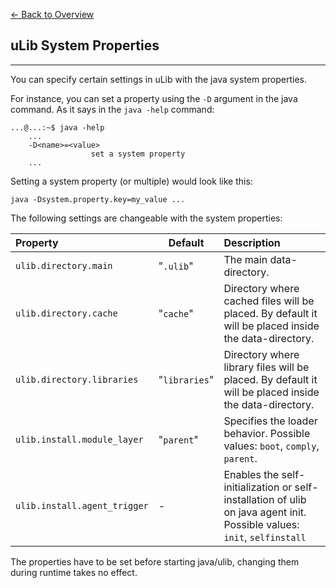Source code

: [<- Back to Overview](Readme.md)

## uLib System Properties

---

You can specify certain settings in uLib with the java system properties.

For instance, you can set a property using the `-D` argument in the java command. As it says in the `java -help`
command:

```shell
...@...:~$ java -help
    ...
    -D<name>=<value>
                  set a system property
    ...
```

Setting a system property (or multiple) would look like this:

```shell
java -Dsystem.property.key=my_value ...
```

The following settings are changeable with the system properties:

| Property                     | Default       | Description                                                                                                             |
|:-----------------------------|---------------|:------------------------------------------------------------------------------------------------------------------------|
| `ulib.directory.main`        | "`.ulib`"     | The main data-directory.                                                                                                |
| `ulib.directory.cache`       | "`cache`"     | Directory where cached files will be placed. By default it will be placed inside the data-directory.                    |
| `ulib.directory.libraries`   | "`libraries`" | Directory where library files will be placed. By default it will be placed inside the data-directory.                   |
| `ulib.install.module_layer`  | "`parent`"    | Specifies the loader behavior. Possible values: `boot`, `comply`, `parent`.                                             |
| `ulib.install.agent_trigger` | -             | Enables the self-initialization or self-installation of ulib on java agent init. Possible values: `init`, `selfinstall` |

The properties have to be set before starting java/ulib, changing them during runtime takes no effect.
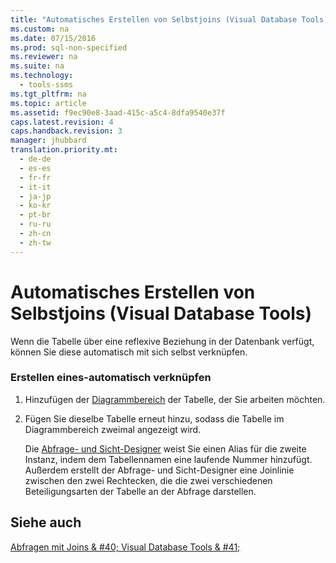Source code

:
 ```yaml
---
title: "Automatisches Erstellen von Selbstjoins (Visual Database Tools)"
ms.custom: na
ms.date: 07/15/2016
ms.prod: sql-non-specified
ms.reviewer: na
ms.suite: na
ms.technology: 
  - tools-ssms
ms.tgt_pltfrm: na
ms.topic: article
ms.assetid: f9ec90e8-3aad-415c-a5c4-8dfa9540e37f
caps.latest.revision: 4
caps.handback.revision: 3
manager: jhubbard
translation.priority.mt: 
  - de-de
  - es-es
  - fr-fr
  - it-it
  - ja-jp
  - ko-kr
  - pt-br
  - ru-ru
  - zh-cn
  - zh-tw
---
```

# Automatisches Erstellen von Selbstjoins (Visual Database Tools)
Wenn die Tabelle über eine reflexive Beziehung in der Datenbank verfügt, können Sie diese automatisch mit sich selbst verknüpfen.  
  
### Erstellen eines\-automatisch verknüpfen  
  
1.  Hinzufügen der [Diagrammbereich](../content/Diagram-Pane--Visual-Database-Tools-.md) der Tabelle, der Sie arbeiten möchten.  
  
2.  Fügen Sie dieselbe Tabelle erneut hinzu, sodass die Tabelle im Diagrammbereich zweimal angezeigt wird.  
  
    Die [Abfrage- und Sicht-Designer](../content/Query-and-View-Designer-Tools--Visual-Database-Tools-.md) weist Sie einen Alias für die zweite Instanz, indem dem Tabellennamen eine laufende Nummer hinzufügt. Außerdem erstellt der Abfrage- und Sicht-Designer eine Joinlinie zwischen den zwei Rechtecken, die die zwei verschiedenen Beteiligungsarten der Tabelle an der Abfrage darstellen.  
  
## Siehe auch  
[Abfragen mit Joins & #40; Visual Database Tools & #41;](../content/Query-with-Joins--Visual-Database-Tools-.md)  
  
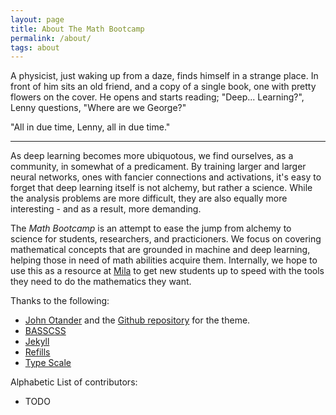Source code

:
 ```yaml
---
layout: page
title: About The Math Bootcamp
permalink: /about/
tags: about
---
```


A physicist, just waking up from a daze, finds himself in a strange place. In front of him sits an old friend, and a copy of a single book, one with pretty flowers on the cover. He opens and starts reading; "Deep... Learning?", Lenny questions, "Where are we George?"

"All in due time, Lenny, all in due time."

---

As deep learning becomes more ubiquotous, we find ourselves, as a community, in somewhat of a predicament. By training larger and larger neural networks, ones with fancier connections and activations, it's easy to forget that deep learning itself is not alchemy, but rather a science. While the analysis problems are more difficult, they are also equally more interesting - and as a result, more demanding.

The _Math Bootcamp_ is an attempt to ease the jump from alchemy to science for students, researchers, and practicioners. We focus on covering mathematical concepts that are grounded in machine and deep learning, helping those in need of math abilities acquire them. Internally, we hope to use this as a resource at [Mila](https://mila.quebec/) to get new students up to speed with the tools they need to do the mathematics they want.

Thanks to the following:

* [John Otander](http://johnotander.com) and the [Github repository](https://github.com/johnotander/pixyll) for the theme.
* [BASSCSS](http://basscss.com)
* [Jekyll](http://jekyllrb.com)
* [Refills](http://refills.bourbon.io/)
* [Type Scale](http://type-scale.com/)

Alphabetic List of contributors:
- TODO
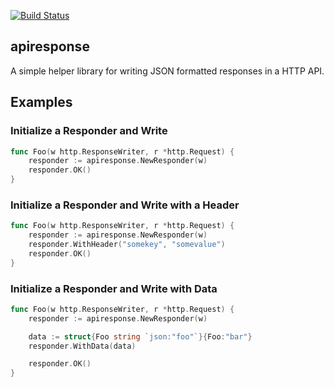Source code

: [![Build Status](https://travis-ci.org/kpurdon/apiresponse.svg?branch=master)](https://travis-ci.org/kpurdon/apiresponse)

apiresponse
-----

A simple helper library for writing JSON formatted responses in a HTTP  API.

## Examples

### Initialize a Responder and Write

``` go
func Foo(w http.ResponseWriter, r *http.Request) {
    responder := apiresponse.NewResponder(w)
    responder.OK()
}
```

### Initialize a Responder and Write with a Header

``` go
func Foo(w http.ResponseWriter, r *http.Request) {
    responder := apiresponse.NewResponder(w)
    responder.WithHeader("somekey", "somevalue")
    responder.OK()
}
```

### Initialize a Responder and Write with Data

``` go
func Foo(w http.ResponseWriter, r *http.Request) {
    responder := apiresponse.NewResponder(w)

    data := struct{Foo string `json:"foo"`}{Foo:"bar"}
    responder.WithData(data)

    responder.OK()
}
```
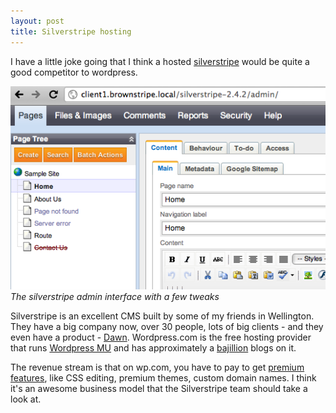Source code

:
```yaml
---
layout: post
title: Silverstripe hosting
---
```


I have a little joke going that I think a hosted [silverstripe](http://silverstripe.com/) would be quite a good competitor to wordpress.

<img src="/images/brownstripe.png" />
<cite>The silverstripe admin interface with a few tweaks</cite>

Silverstripe is an excellent CMS built by some of my friends in Wellington. They have a big company now, over 30 people, lots of big clients - and they even have a product - [Dawn](http://silverstripe.com/dawn/). Wordpress.com is the free hosting provider that runs [Wordpress MU](http://mu.wordpress.org/) and has approximately a [bajillion](http://ma.tt/2010/09/msn-spaces-closing-becomes-wp-com/#comments) blogs on it.

The revenue stream is that on wp.com, you have to pay to get [premium features](http://en.wordpress.com/products/), like CSS editing, premium themes, custom domain names. I think it's an awesome business model that the Silverstripe team should take a look at.
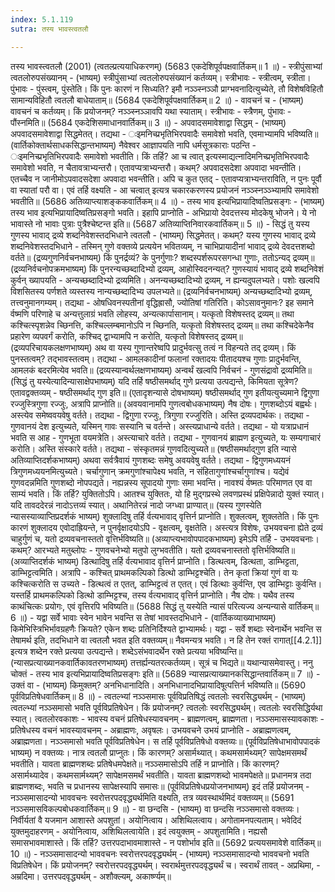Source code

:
 ```yaml
---
index: 5.1.119
sutra: तस्य भावस्त्वतलौ

---
```

तस्य भावस्त्वतलौ (2001) (त्वतल्प्रत्ययाधिकरणम्) (5683 एकदेशिपूर्वपक्षवार्तिकम्॥ 1 ॥) - स्त्रीपुंसाभ्यां त्वतलोरुपसंख्यानम् - (भाष्यम्) स्त्रीपुंसाभ्यां त्वतलोरुपसंख्यानं कर्तव्यम्। स्त्रीभावः - स्त्रीत्वम्, स्त्रीता। पुंभावः - पुंस्त्वम्, पुंस्तेति। किं पुनः कारणं न सिध्यति? इमौ नञ्ञ्स्नञ्ञौ प्राग्भवनादित्युच्येते, तौ विशेषविहितौ सामान्यविहितौ त्वतलौ बाधेयाताम्॥ (5684 एकदेशिपूर्वपक्षवार्तिकम्॥ 2 ॥) - वावचनं च - (भाष्यम्) वावचनं च कर्तव्यम्। किं प्रयोजनम्? नञ्ञ्स्नञ्ञावपि यथा स्याताम्। स्त्रीभावः - स्त्रैणम्, पुंभावः - पौंस्नमिति॥ (5684 एकदेशिसमाधानवार्तिकम्॥ 3 ॥) - अपवादसमावेशाद्वा सिद्धम् - (भाष्यम्) अपवादसमावेशाद्वा सिद्धमेतत्। तद्यथा - ःइमनिच्प्रभृतिभिरपवादैः समावेशो भवति, एवमाभ्यामपि भविष्यति॥ (वार्तिकोक्तार्थसाधकसिद्धान्तभाष्यम्) नैवेश्वर आज्ञापयति नापि धर्मसूत्रकाराः पठन्ति - ःइमनिच्प्रभृतिभिरपवादैः समावेशो भवतीति। किं तर्हि? आ च त्वात् इत्यस्माद्यत्नादिमनिच्प्रभृतिभिरपवादैः समावेशो भवति, न चैतावत्राभ्यन्तरौ। एतावप्यत्राभ्यन्तरौ। कथम्? अपवादसदेशा अपवादा भवन्तीति। एतच्चैव न जानीमोऽपवादसदेशा अपवादा भवन्तीति। अपि च कुत एतद् - एतावप्यत्राभ्यन्तराविति, न पुनः पूर्वौ वा स्यातां परौ वा। एवं तर्हि वक्ष्यति - आ चत्वात् इत्यत्र चकारकरणस्य प्रयोजनं नञ्ञ्स्नञ्ञ्भ्यामपि समावेशो भवतीति॥ (5686 अतिव्याप्त्याशङ्ककवार्तिकम्॥ 4 ॥) - तस्य भाव इत्यभिप्रायादिष्वतिप्रसङ्गः - (भाष्यम्) तस्य भाव इत्यभिप्रायादिष्वतिप्रसङ्गो भवति। इहापि प्राप्नोति - अभिप्रायो देवदत्तस्य मोदकेषु भोजने। ये नो भावास्ते नो भावाः पुत्राः पुत्रैश्चेष्टन्त इति॥ (5687 अतिव्याप्तिनिवारकवार्तिकम्॥ 5 ॥) - सिद्धं तु यस्य गुणस्य भावाद् द्रव्ये शब्दनिवेशस्तदभिधाने त्वतलौ - (भाष्यम्) सिद्धमेतत्। कथम्? यस्य गुणस्य भावाद् द्रव्ये शब्दनिवेशस्तदभिधाने - तस्मिन् गुणे वक्तव्ये प्रत्ययेन भवितव्यम्, न चाभिप्रायादीनां भावाद् द्रव्ये देवदत्तशब्दो वर्तते॥ (द्रव्यगुणनिर्वचनभाष्यम्) किं पुनर्द्रव्यं? के पुनर्गुणाः? शब्दस्पर्शरूपरसगन्धा गुणाः, ततोऽन्यद् द्रव्यम्॥ (द्रव्यनिर्वचनोपक्रमभाष्यम्) किं पुनरन्यच्छब्दादिभ्यो द्रव्यम्, आहोस्विदनन्यत्? गुणस्यायं भावाद् द्रव्ये शब्दनिवेशं कुर्वन् ख्यापयति - अन्यच्छब्दादिभ्यो द्रव्यमिति। अनन्यच्छब्दादिभ्यो द्रव्यम्, न ह्यन्यदुपलभ्यते। पशोः खल्वपि विशसितस्य पर्णशते व्यस्तस्य नान्यच्छब्दादिभ्य उपलभ्यते॥ (द्रव्यनिर्वचनभाष्यम्) अन्यच्छब्दादिभ्यो द्रव्यम्, तत्त्वनुमानगम्यम्। तद्यथा - ओषधिवनस्पतीनां वृद्धिह्रासौ, ज्योतिषां गतिरिति। कोऽसावनुमानः? इह समाने र्वष्मणि परिणाहे च अन्यत्तुलाग्रं भवति लोहस्य, अन्यत्कार्पासानाम्। यत्कृतो विशेषस्तद् द्रव्यम्॥ तथा कश्चित्स्पृशन्नेव च्छिनत्ति, कश्चिल्लम्बमानोऽपि न च्छिनति, यत्कृतो विशेषस्तद् द्रव्यम्॥ तथा कश्चिदेकेनैव प्रहारेण व्यपवर्गं करोति, कश्चिद् द्वाभ्यामपि न करोति, यत्कृतो विशेषस्तद् द्रव्यम्॥ (द्रव्यपरिचायकलक्षणभाष्यम्) अथ वा यस्य गुणान्तरेष्वपि प्रादुर्भवत्सु तत्वं न विहन्यते तद् द्रव्यम्। किं पुनस्तत्वम्? तद्भावस्तत्वम्। तद्यथा - आमलकादीनां फलानां रक्तादयः पीतादयश्च गुणाः प्रादुर्भवन्ति, आमलकं बदरमित्येव भवति॥ (द्रव्यस्यान्वर्थलक्षणभाष्यम्) अन्वर्थं खल्वपि निर्वचनं - गुणसंद्रावो द्रव्यमिति॥ (सिद्धं तु यस्येत्यादिन्यासाक्षेपभाष्यम्) यदि तर्हि षष्ठीसमर्थाद् गुणे प्रत्यया उत्पद्यन्ते, किमियता सूत्रेण? एतावद्वक्तव्यम् - षष्ठीसमर्थाद् गुण इति॥ (एतादृशन्यासे दोषभाष्यम्) षष्ठीसमर्थाद् गुण इतीयत्युच्यमाने द्विगुणा रज्जुस्त्रिगुणा रज्जुः, अत्रापि प्राप्नोति॥ (अवयवानामपि गुणत्वबोधकभाष्यम्) नैष दोषः। गुणशब्दोऽयं बह्वर्थः। अस्त्येव समेष्ववयवेषु वर्तते। तद्यथा - द्विगुणा रज्जुः, त्रिगुणा रज्जुरिति। अस्ति द्रव्यपदार्थकः। तद्यथा - गुणवानयं देश इत्युच्यते, यस्मिन् गावः सस्यानि च वर्तन्ते। अस्त्यप्राधान्ये वर्तते। तद्यथा - यो यत्राप्रधानं भवति स आह - गुणभूता वयमत्रेति। अस्त्याचारे वर्तते। तद्यथा - गुणवानयं ब्राह्मण इत्युच्यते, यः सम्यगाचारं करोति। अस्ति संस्कारे वर्तते। तद्यथा - संस्कृतमन्नं गुणवदित्युच्यते॥ (षष्ठीसमर्थाद्गुण इति न्यासे अतिव्याप्तिदर्शकभाष्यम्) अथवा सर्वत्रैवायं गुणशब्दः समेषु अवयवेषु वर्तते। तद्यथा - द्विगुणमध्ययनं त्रिगुणमध्ययनमित्युच्यते। चर्चागुणान् क्रमगुणांश्चापेक्ष्य भवति, न संहितागुणांश्चर्चागुणांश्च। यद्येवं गुणवदन्नमिति गुणशब्दो नोपपद्यते। नह्यन्नस्य सूपादयो गुणाः समा भवन्ति। नावश्यं र्वष्मतः परिमाणत एव वा साम्यं भवति। किं तर्हि? युक्तितोऽपि। आतश्च युक्तितः, यो हि मुद्गप्रस्थे लवणप्रस्थं प्रक्षिपेन्नादो युक्तं स्यात्। यदि तावददेरन्नं नादोऽत्तव्यं स्यात्। अथानितेरन्नं नादो जग्ध्वा प्राण्यात्॥ (यस्य गुणस्येति न्यासस्याव्याप्तिप्रदर्शकं भाष्यम्) शुक्लादिषु तर्हि र्वत्यभावाद् वृत्तिर्न प्राप्नोति। शुक्लत्वम्, शुक्लतेति। किं पुनः कारणं शुक्लादय एवोदाह्रियन्ते, न पुनर्वृक्षादयोऽपि - वृक्षत्वम्, वृक्षतेति। अस्त्यत्र विशेषः, उभयवचना ह्येते द्रव्यं चाहुर्गुणं च, यतो द्रव्यवचनास्ततो वृत्तिर्भविष्यति॥ (अव्याप्त्यभावोपपादकभाष्यम्) इमेऽपि तर्हि - उभयवचनाः। कथम्? आरभ्यते मतुब्लोपः - गुणवचनेभ्यो मतुपो लुग्भवतीति। यतो द्रव्यवचनास्ततो वृत्तिर्भविष्यति॥ (अव्याप्तिदर्शकं भाष्यम्) डित्थादिषु तर्हि र्वत्यभावाद वृत्तिर्न प्राप्नोति। डित्थत्वम्, डित्थता, डाम्भिट्टता, डाम्भिट्टत्वमिति। अत्रापि - कश्चित् प्राथमकल्पिको डित्थो डाम्भिट्टश्चेति। तेन कृतां क्रियां गुणं वा यः कश्चित्करोति स उच्यते - डित्थत्वं त एतत्, डाम्भिट्टत्वं त एतत्। एवं डित्थाः कुर्वन्ति, एव डाम्भिट्टाः कुर्वन्ति। यस्तर्हि प्राथमकल्पिको डित्थो डाम्भिट्टश्च, तस्य र्वत्यभावाद् वृत्तिर्न प्राप्नोति। नैष दोषः। यथैव तस्य काथंचित्कः प्रयोगः, एवं वृत्तिरपि भविष्यति॥ (5688 सिद्धं तु यस्येति न्यासं परित्यज्य अन्यन्यासे वार्तिकम्॥ 6 ॥) - यद्वा सर्वे भावाः स्वेन भावेन भवन्ति स तेषां भावस्तदभिधाने - (वार्तिकव्याख्याभाष्यम्) किमेभिस्त्रिभिर्भावग्रहणैः क्रियते? एकेन शब्दः प्रतिनिर्दिश्यते द्वाभ्यामर्थः। यद्वा - सर्वे शब्दाः स्वेनार्थेन भवन्ति स तेषामर्थ इति, तदभिधाने वा त्वतलौ भवत इति वक्तव्यम्॥ नैवमन्यत्र भवति। न हि तेन रक्तं रागात्[[4.2.1]] इत्यत्र शब्देन रक्ते प्रत्यया उत्पद्यन्ते। शब्देऽसंभवादर्थेन रक्ते प्रत्यया भविष्यन्ति॥ (न्यासप्रत्याख्यानकवार्तिकावतरणभाष्यम्) तत्तर्ह्यन्यतरत्कर्तव्यम्। सूत्रं च भिद्यते॥ यथान्यासमेवास्तु। ननु चोक्तं - तस्य भाव इत्यभिप्रायादिष्वतिप्रसङ्गः इति॥ (5689 न्यासप्रत्याख्यानकसिद्धान्तवार्तिकम्॥ 7 ॥) - उक्तं वा - (भाष्यम्) किमुक्तम्? अनभिधानादिति। अनभिधानादभिप्रायादिषूत्पत्तिर्न भविष्यति॥ (5690 पूर्वविप्रतिषेधवार्तिकम्॥ 8 ॥) - त्वतल्भ्यां नञ्ञ्समासः पूर्वविप्रतिषिद्धं त्वतलोः स्वरसिद्ध्यर्थम् - (भाष्यम्) त्वतल्भ्यां नञ्ञ्समासो भवति पूर्वविप्रतिषेधेन। किं प्रयोजनम्? त्वतलोः स्वरसिद्ध्यर्थम्। त्वतलोः स्वरसिद्धिर्यथा स्यात्। त्वतलोरवकाशः - भावस्य वचनं प्रतिषेधस्यावचनम् - ब्राह्मणत्वम्, ब्राह्मणता। नञ्ञ्समासस्यावकाशः - प्रतिषेधस्य वचनं भावस्यावचनम् - अब्राह्मणः, अवृषलः। उभयवचने उभयं प्राप्नोति - अब्राह्मणत्वम्, अब्राह्मणता। नञ्ञ्समासो भवति पूर्वविप्रतिषेधेन। स तर्हि पूर्वविप्रतिषेधो वक्तव्यः॥ (पूर्वविप्रतिषेधाभावोपपादकं भाष्यम्) न वक्तव्यः। नात्र त्वतलौ प्राप्नुतः। किं कारणम्? असार्मथ्यात्। कथमसार्मथ्यम्? सापेक्षमसमर्थं भवतीति। यावता ब्राह्मणशब्दः प्रतिषेधमपेक्षते॥ नञ्ञ्समासोऽपि तर्हि न प्राप्नोति। किं कारणम्? असार्मथ्यादेव। कथमसार्मथ्यम्? सापेक्षमसमर्थं भवतीति। यावता ब्राह्मणशब्दो भावमपेक्षते॥ प्रधानमत्र तदा ब्राह्मणशब्दः, भवति च प्रधानस्य सापेक्षस्यापि समासः॥ (पूर्वविप्रतिषेधप्रयोजनभाष्यम्) इदं तर्हि प्रयोजनम् - नञ्ञ्समासादन्यो भाववचनः स्वरोत्तरपदवृद्ध्यर्थमिति वक्ष्यति, तत्र व्यवस्थार्थमिदं वक्तव्यम्॥ (5691 नञ्ञ्समासविकल्पबोधकवार्तिकम्॥ 9 ॥) - वा छन्दसि - (भाष्यम्) वा छन्दसि नञ्ञ्समासो वक्तव्यः। निर्वीर्यतां वै यजमान आशास्ते अपशुतां। अयोनित्वाय। अशिथिलत्वाय। अगोतामनपत्यताम्। भवेदिदं युक्तमुदाहरणम् - अयोनित्वाय, अशिथिलत्वायेति। इदं त्वयुक्तम् - अपशुतामिति। नह्यसौ समासभावमाशास्ते। किं तर्हि? उत्तरपदाभावमाशास्ते - न पशोर्भाव इति॥ (5692 प्रत्ययसमावेशे वार्तिकम्॥ 10 ॥) - नञ्ञ्समासादन्यो भाववचनः स्वरोत्तरपदवृद्ध्यर्थम् - (भाष्यम्) नञ्ञ्समासादन्यो भाववचनो भवति विप्रतिषेधेन। किं प्रयोजनम्? स्वरोत्तरपदवृद्ध्यर्थम्। स्वरार्थमुत्तरपदवृद्ध्यर्थं च। स्वरार्थं तावत् - अप्रथिमा,  - अम्रदिमा। उत्तरपदवृद्ध्यर्थम् - अशौक्ल्यम्, अकार्ष्ण्यम्॥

● ● ● ●

**PROBLEM REQUIREMENTS**
Everything from the first line of the records through the line containing "Enables the self-initialization" should be reproduced exactly, apart from the pictures.

**COMPLETED EXERCISE**
Source code

: [<- Back to Overview](Readme.md)

## uLib System Properties

---

You can specify certain settings in uLib with the java system properties.

For instance, you can set a property using the `-D` argument in the java command. As it says in the `java -help`
command:

```shell
...@...:~$ java -help
    ...
    -D<name>=<value>
                  set a system property
    ...
```

Setting a system property (or multiple) would look like this:

```shell
java -Dsystem.property.key=my_value ...
```

The following settings are changeable with the system properties:

| Property                     | Default       | Description                                                                                                             |
|:-----------------------------|---------------|:------------------------------------------------------------------------------------------------------------------------|
| `ulib.directory.main`        | "`.ulib`"     | The main data-directory.                                                                                                |
| `ulib.directory.cache`       | "`cache`"     | Directory where cached files will be placed. By default it will be placed inside the data-directory.                    |
| `ulib.directory.libraries`   | "`libraries`" | Directory where library files will be placed. By default it will be placed inside the data-directory.                   |
| `ulib.install.module_layer`  | "`parent`"    | Specifies the loader behavior. Possible values: `boot`, `comply`, `parent`.                                             |
| `ulib.install.agent_trigger` | -             | Enables the self-initialization or self-installation of ulib on java agent init. Possible values: `init`, `selfinstall` |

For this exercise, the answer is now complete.